I thought I might tear in two with the agony of it. The guilt of it.

My heart and gut wrenched in opposite directions and I wanted them to just hurry up and give way, to let the tension snap into a nothingness.

For so long afterward I felt like there was a glass wall between me and the rest of the world. That the secret of what I’d done and been and felt and lived was separating me and any other human.

Like I could scream and all anybody would hear was a foreign language.

Because I deserved this. I deserved to hurt this much because I was the heartless woman who not only wished for, but gave thanks for the miscarriage of her child. I was deserving of every stab of pain. I was deserving of all of this guilt. To this day it continues to amaze me how quickly maternal guilt fastens a death grip around you and doesn’t let go.

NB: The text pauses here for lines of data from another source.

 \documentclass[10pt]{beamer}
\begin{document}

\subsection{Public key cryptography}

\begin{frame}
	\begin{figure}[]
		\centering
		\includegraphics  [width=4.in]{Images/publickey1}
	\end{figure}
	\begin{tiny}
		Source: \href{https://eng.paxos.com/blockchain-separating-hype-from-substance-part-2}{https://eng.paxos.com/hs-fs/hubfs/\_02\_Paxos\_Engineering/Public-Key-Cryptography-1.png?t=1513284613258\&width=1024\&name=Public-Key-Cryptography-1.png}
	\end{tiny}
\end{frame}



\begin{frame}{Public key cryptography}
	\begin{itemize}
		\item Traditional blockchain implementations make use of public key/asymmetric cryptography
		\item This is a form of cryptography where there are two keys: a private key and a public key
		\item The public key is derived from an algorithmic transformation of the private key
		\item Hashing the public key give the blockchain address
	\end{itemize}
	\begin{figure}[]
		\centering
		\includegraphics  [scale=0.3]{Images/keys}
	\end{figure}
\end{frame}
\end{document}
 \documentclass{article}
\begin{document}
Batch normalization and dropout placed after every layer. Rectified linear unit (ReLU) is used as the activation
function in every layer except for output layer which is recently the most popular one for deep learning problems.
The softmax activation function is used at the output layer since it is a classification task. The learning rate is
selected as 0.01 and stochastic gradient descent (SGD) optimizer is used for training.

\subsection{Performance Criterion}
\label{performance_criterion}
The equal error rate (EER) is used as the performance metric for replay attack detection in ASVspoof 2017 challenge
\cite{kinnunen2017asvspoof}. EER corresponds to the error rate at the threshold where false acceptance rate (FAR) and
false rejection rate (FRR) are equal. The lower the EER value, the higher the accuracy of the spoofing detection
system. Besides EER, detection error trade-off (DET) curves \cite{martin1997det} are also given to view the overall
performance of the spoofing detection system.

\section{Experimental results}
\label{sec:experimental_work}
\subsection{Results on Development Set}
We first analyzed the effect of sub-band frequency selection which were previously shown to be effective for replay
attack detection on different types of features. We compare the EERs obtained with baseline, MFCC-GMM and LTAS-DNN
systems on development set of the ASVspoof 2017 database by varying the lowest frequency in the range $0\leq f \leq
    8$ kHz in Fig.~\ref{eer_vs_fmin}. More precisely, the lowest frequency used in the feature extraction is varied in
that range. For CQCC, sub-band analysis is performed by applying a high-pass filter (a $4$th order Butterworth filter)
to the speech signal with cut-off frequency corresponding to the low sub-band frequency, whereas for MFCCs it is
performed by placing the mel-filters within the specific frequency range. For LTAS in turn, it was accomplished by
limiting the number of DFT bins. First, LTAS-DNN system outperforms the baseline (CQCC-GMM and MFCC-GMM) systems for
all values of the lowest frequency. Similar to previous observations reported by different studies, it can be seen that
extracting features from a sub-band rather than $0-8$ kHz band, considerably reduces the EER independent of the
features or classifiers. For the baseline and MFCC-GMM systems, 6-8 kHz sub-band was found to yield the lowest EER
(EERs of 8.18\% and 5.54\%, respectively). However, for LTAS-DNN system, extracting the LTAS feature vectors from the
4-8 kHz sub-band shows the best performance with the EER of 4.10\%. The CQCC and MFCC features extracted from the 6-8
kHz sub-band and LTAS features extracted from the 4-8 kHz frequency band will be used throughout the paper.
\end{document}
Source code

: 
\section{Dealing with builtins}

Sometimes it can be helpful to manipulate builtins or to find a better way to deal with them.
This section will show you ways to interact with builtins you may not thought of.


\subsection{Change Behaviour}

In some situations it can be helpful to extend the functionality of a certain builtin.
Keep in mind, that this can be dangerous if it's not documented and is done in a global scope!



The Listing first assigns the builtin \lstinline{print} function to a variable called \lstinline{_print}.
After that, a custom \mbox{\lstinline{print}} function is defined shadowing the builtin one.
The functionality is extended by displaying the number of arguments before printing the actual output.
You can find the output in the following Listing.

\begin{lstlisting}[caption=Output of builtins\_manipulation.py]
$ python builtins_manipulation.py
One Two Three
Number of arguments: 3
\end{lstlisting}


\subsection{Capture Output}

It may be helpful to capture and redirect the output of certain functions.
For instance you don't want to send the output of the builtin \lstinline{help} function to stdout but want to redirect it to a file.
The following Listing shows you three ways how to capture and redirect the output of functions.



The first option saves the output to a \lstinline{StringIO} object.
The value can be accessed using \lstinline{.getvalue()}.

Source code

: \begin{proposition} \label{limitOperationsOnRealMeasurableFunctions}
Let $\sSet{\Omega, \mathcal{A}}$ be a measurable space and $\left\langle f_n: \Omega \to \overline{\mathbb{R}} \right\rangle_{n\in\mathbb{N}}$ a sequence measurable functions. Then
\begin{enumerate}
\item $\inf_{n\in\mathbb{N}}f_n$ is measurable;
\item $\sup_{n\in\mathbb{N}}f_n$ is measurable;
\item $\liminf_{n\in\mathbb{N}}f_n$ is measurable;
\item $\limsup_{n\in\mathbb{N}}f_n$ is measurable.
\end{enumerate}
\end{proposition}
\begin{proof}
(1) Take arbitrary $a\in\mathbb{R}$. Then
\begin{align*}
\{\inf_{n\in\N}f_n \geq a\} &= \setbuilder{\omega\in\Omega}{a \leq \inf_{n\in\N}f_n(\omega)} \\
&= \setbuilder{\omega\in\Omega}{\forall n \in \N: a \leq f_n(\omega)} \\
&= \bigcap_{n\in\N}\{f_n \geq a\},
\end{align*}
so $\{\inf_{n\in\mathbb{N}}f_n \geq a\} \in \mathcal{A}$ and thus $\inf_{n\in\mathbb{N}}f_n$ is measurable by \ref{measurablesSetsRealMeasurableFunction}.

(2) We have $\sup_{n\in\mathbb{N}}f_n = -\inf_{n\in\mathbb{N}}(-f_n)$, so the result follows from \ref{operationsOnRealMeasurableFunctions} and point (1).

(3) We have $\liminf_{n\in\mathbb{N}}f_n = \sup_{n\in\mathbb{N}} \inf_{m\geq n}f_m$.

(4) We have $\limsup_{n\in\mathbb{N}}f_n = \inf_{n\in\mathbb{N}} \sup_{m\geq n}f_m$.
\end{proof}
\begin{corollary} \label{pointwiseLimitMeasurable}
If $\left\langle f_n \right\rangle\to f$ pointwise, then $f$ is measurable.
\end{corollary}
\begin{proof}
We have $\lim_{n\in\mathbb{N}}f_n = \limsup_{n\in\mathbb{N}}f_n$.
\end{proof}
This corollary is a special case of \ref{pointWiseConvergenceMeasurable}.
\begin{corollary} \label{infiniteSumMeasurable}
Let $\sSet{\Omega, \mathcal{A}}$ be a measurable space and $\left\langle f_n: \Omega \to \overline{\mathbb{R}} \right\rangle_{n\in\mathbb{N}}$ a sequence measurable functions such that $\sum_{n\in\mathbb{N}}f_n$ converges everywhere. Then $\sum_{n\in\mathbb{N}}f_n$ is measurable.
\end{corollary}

For days and weeks afterward I’d have dreams where it had never happened. Where a full term baby was stretching my swollen belly and I could feel our heart beats overlap. I would sit in my antenatal clinics and listen to the galloping sound of a fetal heart rate and smile at women while I said “that’s your baby, they’re happy, they’re good,” and I would wonder if my baby was happy, if my baby was good. I would wonder about the exact moment when its tiny little butterfly heart stopped beating its wings. But at least I was not being ripped in two any more. At least I could breathe without wanting to suffocate. At least my thudding heart didn’t feel like it was shattering over and over and over again.

I’d never tell anybody about it, I’d never tell people that I miscarried, or that I was pregnant at all. I’d never tell them that it still haunts me in the middle of the night more so than any other unjust loss in my life. Because few people can understand and nobody really wants to understand. If you haven’t lived it, you cannot possibly know.

Yes, I never knew that piece of me as anything more than a tiny peanut sized collection of dividing cells and and a constant dull sense of nausea. And no, I was not in a position to grow and raise a child, which is why I was on birth control. But it was mine, and as fast as it hurtled into my life it was taken away again. The impact of grief is relative – always. I can never hold my loss to the same scale as a stillbirth or the death of a newborn.

That’s not my space to take and those losses are worlds different.

As gut wrenching and heart shattering as my miscarriage was, it doesn’t for a moment compare to losing a full term baby who a whole family and world are already in love with. The complexity of grief is also relative. To lose a life you never had crosses so many paths of life and death, up and down, black and white, happy and sad, and new and old. It is not simple or straightforward, and there is nothing you can do.

There is no funeral, no burial site, no eulogy.

You are left with a profound emptiness, and a deep chasm between you and the rest of the world that’s still turning.